::: Data records :::

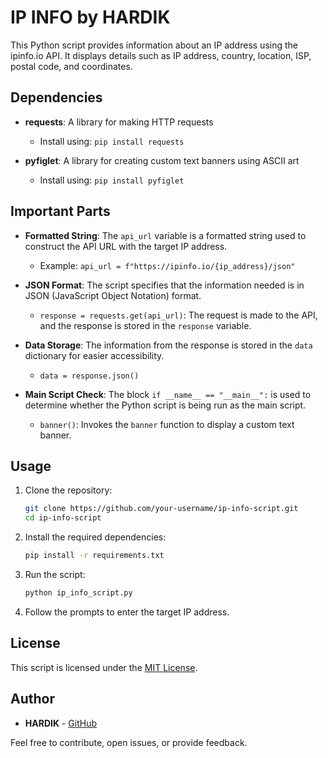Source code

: # IP INFO by HARDIK

This Python script provides information about an IP address using the ipinfo.io API. It displays details such as IP address, country, location, ISP, postal code, and coordinates.

## Dependencies

- **requests**: A library for making HTTP requests
  - Install using: `pip install requests`

- **pyfiglet**: A library for creating custom text banners using ASCII art
  - Install using: `pip install pyfiglet`

## Important Parts

- **Formatted String**: The `api_url` variable is a formatted string used to construct the API URL with the target IP address.
  - Example: `api_url = f"https://ipinfo.io/{ip_address}/json"`

- **JSON Format**: The script specifies that the information needed is in JSON (JavaScript Object Notation) format.
  - `response = requests.get(api_url)`: The request is made to the API, and the response is stored in the `response` variable.

- **Data Storage**: The information from the response is stored in the `data` dictionary for easier accessibility.
  - `data = response.json()`

- **Main Script Check**: The block `if __name__ == "__main__":` is used to determine whether the Python script is being run as the main script.
  - `banner()`: Invokes the `banner` function to display a custom text banner.

## Usage

1. Clone the repository:

    ```bash
    git clone https://github.com/your-username/ip-info-script.git
    cd ip-info-script
    ```

2. Install the required dependencies:

    ```bash
    pip install -r requirements.txt
    ```

3. Run the script:

    ```bash
    python ip_info_script.py
    ```

4. Follow the prompts to enter the target IP address.

## License

This script is licensed under the [MIT License](LICENSE).

## Author

- **HARDIK** - [GitHub](https://github.com/hardik)

Feel free to contribute, open issues, or provide feedback.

:::

Exercise aim:
Given the records above, reproduce precisely and only the lines between the line holding "- **JSON Format**: The" and the line holding "- **Data Storage**: The", inclusive.

Answer space:
- **JSON Format**: The script specifies that the information needed is in JSON (JavaScript Object Notation) format.
  - `response = requests.get(api_url)`: The request is made to the API, and the response is stored in the `response` variable.

- **Data Storage**: The information from the response is stored in the `data` dictionary for easier accessibility.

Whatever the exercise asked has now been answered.